Plain-text document sources
━━━━━━━━━━━━━━━━━━━━

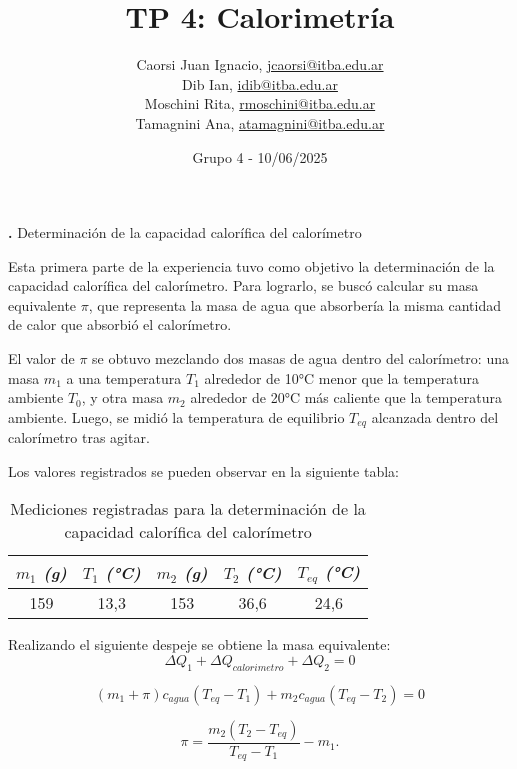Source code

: \documentclass[12pt, a4paper]{article}
\title{TP 4: Calorimetría}
\author
{
  Caorsi Juan Ignacio, \href{jcaorsi@itba.edu.ar}{jcaorsi@itba.edu.ar} \\
  Dib Ian, \href{idib@itba.edu.ar}{idib@itba.edu.ar} \\
  Moschini Rita, \href{rmoschini@itba.edu.ar}{rmoschini@itba.edu.ar} \\
  Tamagnini Ana, \href{atamagnini@itba.edu.ar}{atamagnini@itba.edu.ar}
}
\date{Grupo 4 - 10/06/2025}
\newcounter{step}
\newcommand{\step}[1]
{
  \par\vspace{2ex}
  \stepcounter{step}
  \noindent\textbf{\arabic{step}.} #1\par\vspace{1ex}
}
\begin{document}
\maketitle


\step{Determinación de la capacidad calorífica del calorímetro}

Esta primera parte de la experiencia tuvo como objetivo la determinación de la capacidad calorífica del calorímetro. Para lograrlo, se buscó calcular su masa equivalente $\pi$, que representa la masa de agua que absorbería la misma cantidad de calor que absorbió el calorímetro.

El valor de $\pi$ se obtuvo mezclando dos masas de agua dentro del calorímetro: una masa $m_1$ a una temperatura $T_1$ alrededor de 10°C menor que la temperatura ambiente $T_0$, y otra masa $m_2$ alrededor de 20°C más caliente que la temperatura ambiente. Luego, se midió la temperatura de equilibrio $T_{eq}$ alcanzada dentro del calorímetro tras agitar. 

Los valores registrados se pueden observar en la siguiente tabla:

\begin{table}[h!]
\centering
    \begin{tabular}{|c|c|c|c|c|}
        \hline
            \textit{$m_1$ (g)} & \textit{$T_1$ (°C)} & \textit{$m_2$ (g)} & \textit{$T_2$ (°C)} & \textit{$T_{eq}$ (°C)} \\
        \hline
            159 & 13,3 & 153 & 36,6 & 24,6 \\
        \hline
    \end{tabular}
\caption{Mediciones registradas para la determinación de la capacidad calorífica del calorímetro}
\end{table}

Realizando el siguiente despeje se obtiene la masa equivalente:
\begin{equation}
    \Delta Q_1 + \Delta Q_{calorimetro} + \Delta Q_2 = 0
\end{equation}

\begin{equation}
    (m_1 + \pi) c_{agua} (T_{eq} - T_1) + m_2 c_{agua} (T_{eq} - T_2) = 0
\end{equation}

\begin{equation}
    \pi = \frac{m_2 (T_2 - T_{eq})}{T_{eq} - T_1} - m_1.
\end{equation}
\end{document}
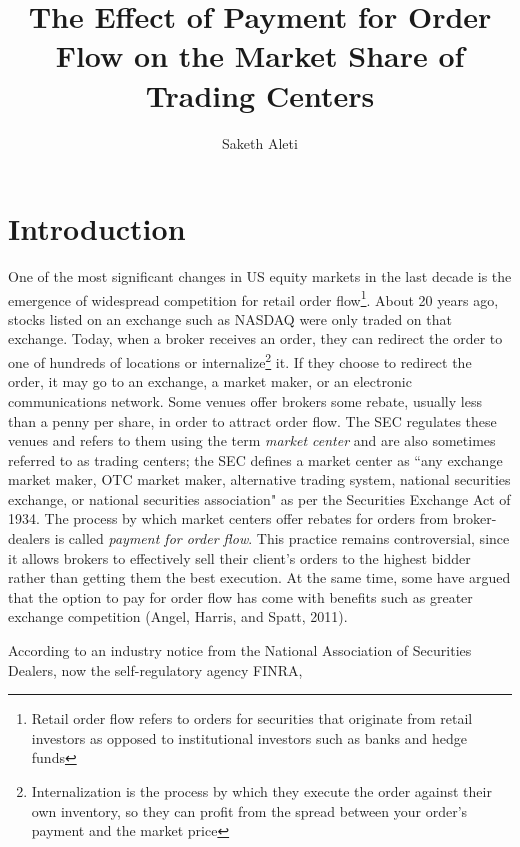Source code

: \documentclass[12pt,a4paper]{article}
\begin{document}
	
\title{The Effect of Payment for Order Flow on the Market Share of Trading Centers}

\author{Saketh Aleti}

\maketitle

\section{Introduction}	
	
	One of the most significant changes in US equity markets in the last decade is the emergence of widespread competition for retail order flow\footnote{ Retail order flow refers to orders for securities that originate from retail investors as opposed to institutional investors such as banks and hedge funds}. About 20 years ago, stocks listed on an exchange such as NASDAQ were only traded on that exchange. Today, when a broker receives an order, they can redirect the order to one of hundreds of locations or internalize\footnote{ Internalization is the process by which they execute the order against their own inventory, so they can profit from the spread between your order's payment and the market price} it. If they choose to redirect the order, it may go to an exchange, a market maker, or an electronic communications network. Some venues offer brokers some rebate, usually less than a penny per share, in order to attract order flow. The SEC regulates these venues and refers to them using the term \textit{market center} and are also sometimes referred to as trading centers; the SEC defines a market center as ``any exchange market maker, OTC market maker, alternative trading system, national securities exchange, or national securities association" as per the Securities Exchange Act of 1934. The process by which market centers offer rebates for orders from broker-dealers is called \textit{payment for order flow}. This practice remains controversial, since it allows brokers to effectively sell their client's orders to the highest bidder rather than getting them the best execution. At the same time, some have argued that the option to pay for order flow has come with benefits such as greater exchange competition (Angel, Harris, and Spatt, 2011). 
	
	
	According to an industry notice from the National Association of Securities Dealers, now the self-regulatory agency FINRA,
	
\end{document}
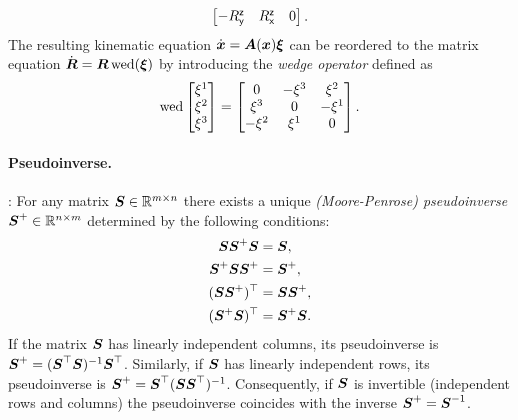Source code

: \begin{Example}
\begin{align}
\begin{bmatrix}
  -R^{\mathsf{z}}_{\mathsf{y}} & R^{\mathsf{z}}_{\mathsf{x}} & 0
 \end{bmatrix}.
\end{align}
The resulting kinematic equation $\dot{\boldsymbol{x}} = \boldsymbol{A}(\boldsymbol{x}) \boldsymbol{\xi}$ can be reordered to the matrix equation $\dot{\boldsymbol{R}} = \boldsymbol{R} \operatorname{wed}(\boldsymbol{\xi})$ by introducing the \textit{wedge operator} defined as
\begin{align}
 \operatorname{wed} \begin{bmatrix} \xi^{1} \\ \xi^{2} \\ \xi^{3} \end{bmatrix} = \begin{bmatrix} 0 & -\xi^{3} & \xi^{2} \\ \xi^{3} & 0 & -\xi^{1} \\ -\xi^{2} & \xi^{1} & 0 \end{bmatrix}.
\end{align}
\end{Example}

\paragraph{Pseudoinverse.}
\cite[Theo.\ 1]{Penrose:Pseudoinverse}:
For any matrix $\boldsymbol{S}\in\mathbb{R}^{m\times n}$ there exists a unique \textit{(Moore-Penrose) pseudoinverse} $\boldsymbol{S}^+ \in \mathbb{R}^{n\times m}$ determined by the following conditions:
\begin{subequations}\label{eq:PenroseConditions}
\begin{align}
 \boldsymbol{S} \boldsymbol{S}^+ \boldsymbol{S} &= \boldsymbol{S},
\\
 \boldsymbol{S}^+ \boldsymbol{S} \boldsymbol{S}^+ &= \boldsymbol{S}^+,
\\
 (\boldsymbol{S} \boldsymbol{S}^+)^\top &= \boldsymbol{S} \boldsymbol{S}^+,
\\
 (\boldsymbol{S}^+ \boldsymbol{S})^\top &= \boldsymbol{S}^+ \boldsymbol{S}.
\end{align}
\end{subequations}
If the matrix $\boldsymbol{S}$ has linearly independent columns, its pseudoinverse is $\boldsymbol{S}^+ = (\boldsymbol{S}^\top \boldsymbol{S})^{-1} \boldsymbol{S}^\top$.
Similarly, if $\boldsymbol{S}$ has linearly independent rows, its pseudoinverse is $\boldsymbol{S}^+ = \boldsymbol{S}^\top (\boldsymbol{S} \boldsymbol{S}^\top)^{-1}$.
Consequently, if $\boldsymbol{S}$ is invertible (independent rows and columns) the pseudoinverse coincides with the inverse $\boldsymbol{S}^+ = \boldsymbol{S}^{-1}$.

━━━━━━━━━━━━━━━━━━━━

Leave every picture out. Retype the remaining data exactly.

Source code

: \documentclass[12pt, a4paper]{article}
\title{TP 4: Calorimetría}
\author
{
  Caorsi Juan Ignacio, \href{jcaorsi@itba.edu.ar}{jcaorsi@itba.edu.ar} \\
  Dib Ian, \href{idib@itba.edu.ar}{idib@itba.edu.ar} \\
  Moschini Rita, \href{rmoschini@itba.edu.ar}{rmoschini@itba.edu.ar} \\
  Tamagnini Ana, \href{atamagnini@itba.edu.ar}{atamagnini@itba.edu.ar}
}
\date{Grupo 4 - 10/06/2025}
\newcounter{step}
\newcommand{\step}[1]
{
  \par\vspace{2ex}
  \stepcounter{step}
  \noindent\textbf{\arabic{step}.} #1\par\vspace{1ex}
}
\begin{document}
\maketitle


\step{Determinación de la capacidad calorífica del calorímetro}

Esta primera parte de la experiencia tuvo como objetivo la determinación de la capacidad calorífica del calorímetro. Para lograrlo, se buscó calcular su masa equivalente $\pi$, que representa la masa de agua que absorbería la misma cantidad de calor que absorbió el calorímetro.

El valor de $\pi$ se obtuvo mezclando dos masas de agua dentro del calorímetro: una masa $m_1$ a una temperatura $T_1$ alrededor de 10°C menor que la temperatura ambiente $T_0$, y otra masa $m_2$ alrededor de 20°C más caliente que la temperatura ambiente. Luego, se midió la temperatura de equilibrio $T_{eq}$ alcanzada dentro del calorímetro tras agitar. 

Los valores registrados se pueden observar en la siguiente tabla:

\begin{table}[h!]
\centering
    \begin{tabular}{|c|c|c|c|c|}
        \hline
            \textit{$m_1$ (g)} & \textit{$T_1$ (°C)} & \textit{$m_2$ (g)} & \textit{$T_2$ (°C)} & \textit{$T_{eq}$ (°C)} \\
        \hline
            159 & 13,3 & 153 & 36,6 & 24,6 \\
        \hline
    \end{tabular}
\caption{Mediciones registradas para la determinación de la capacidad calorífica del calorímetro}
\end{table}

Realizando el siguiente despeje se obtiene la masa equivalente:
\begin{equation}
    \Delta Q_1 + \Delta Q_{calorimetro} + \Delta Q_2 = 0
\end{equation}

\begin{equation}
    (m_1 + \pi) c_{agua} (T_{eq} - T_1) + m_2 c_{agua} (T_{eq} - T_2) = 0
\end{equation}

\begin{equation}
    \pi = \frac{m_2 (T_2 - T_{eq})}{T_{eq} - T_1} - m_1.
\end{equation}
\end{document}
Source code

: \documentclass[12pt,a4paper]{article}
\begin{document}
	
\title{The Effect of Payment for Order Flow on the Market Share of Trading Centers}

\author{Saketh Aleti}

\maketitle

\section{Introduction}	
	
	One of the most significant changes in US equity markets in the last decade is the emergence of widespread competition for retail order flow\footnote{ Retail order flow refers to orders for securities that originate from retail investors as opposed to institutional investors such as banks and hedge funds}. About 20 years ago, stocks listed on an exchange such as NASDAQ were only traded on that exchange. Today, when a broker receives an order, they can redirect the order to one of hundreds of locations or internalize\footnote{ Internalization is the process by which they execute the order against their own inventory, so they can profit from the spread between your order's payment and the market price} it. If they choose to redirect the order, it may go to an exchange, a market maker, or an electronic communications network. Some venues offer brokers some rebate, usually less than a penny per share, in order to attract order flow. The SEC regulates these venues and refers to them using the term \textit{market center} and are also sometimes referred to as trading centers; the SEC defines a market center as ``any exchange market maker, OTC market maker, alternative trading system, national securities exchange, or national securities association" as per the Securities Exchange Act of 1934. The process by which market centers offer rebates for orders from broker-dealers is called \textit{payment for order flow}. This practice remains controversial, since it allows brokers to effectively sell their client's orders to the highest bidder rather than getting them the best execution. At the same time, some have argued that the option to pay for order flow has come with benefits such as greater exchange competition (Angel, Harris, and Spatt, 2011). 
	
	
	According to an industry notice from the National Association of Securities Dealers, now the self-regulatory agency FINRA,
	
\end{document}
Source code

: \begin{Example}
\begin{align}
\begin{bmatrix}
  -R^{\mathsf{z}}_{\mathsf{y}} & R^{\mathsf{z}}_{\mathsf{x}} & 0
 \end{bmatrix}.
\end{align}
The resulting kinematic equation $\dot{\boldsymbol{x}} = \boldsymbol{A}(\boldsymbol{x}) \boldsymbol{\xi}$ can be reordered to the matrix equation $\dot{\boldsymbol{R}} = \boldsymbol{R} \operatorname{wed}(\boldsymbol{\xi})$ by introducing the \textit{wedge operator} defined as
\begin{align}
 \operatorname{wed} \begin{bmatrix} \xi^{1} \\ \xi^{2} \\ \xi^{3} \end{bmatrix} = \begin{bmatrix} 0 & -\xi^{3} & \xi^{2} \\ \xi^{3} & 0 & -\xi^{1} \\ -\xi^{2} & \xi^{1} & 0 \end{bmatrix}.
\end{align}
\end{Example}

\paragraph{Pseudoinverse.}
\cite[Theo.\ 1]{Penrose:Pseudoinverse}:
For any matrix $\boldsymbol{S}\in\mathbb{R}^{m\times n}$ there exists a unique \textit{(Moore-Penrose) pseudoinverse} $\boldsymbol{S}^+ \in \mathbb{R}^{n\times m}$ determined by the following conditions:
\begin{subequations}\label{eq:PenroseConditions}
\begin{align}
 \boldsymbol{S} \boldsymbol{S}^+ \boldsymbol{S} &= \boldsymbol{S},
\\
 \boldsymbol{S}^+ \boldsymbol{S} \boldsymbol{S}^+ &= \boldsymbol{S}^+,
\\
 (\boldsymbol{S} \boldsymbol{S}^+)^\top &= \boldsymbol{S} \boldsymbol{S}^+,
\\
 (\boldsymbol{S}^+ \boldsymbol{S})^\top &= \boldsymbol{S}^+ \boldsymbol{S}.
\end{align}
\end{subequations}
If the matrix $\boldsymbol{S}$ has linearly independent columns, its pseudoinverse is $\boldsymbol{S}^+ = (\boldsymbol{S}^\top \boldsymbol{S})^{-1} \boldsymbol{S}^\top$.
Similarly, if $\boldsymbol{S}$ has linearly independent rows, its pseudoinverse is $\boldsymbol{S}^+ = \boldsymbol{S}^\top (\boldsymbol{S} \boldsymbol{S}^\top)^{-1}$.
Consequently, if $\boldsymbol{S}$ is invertible (independent rows and columns) the pseudoinverse coincides with the inverse $\boldsymbol{S}^+ = \boldsymbol{S}^{-1}$.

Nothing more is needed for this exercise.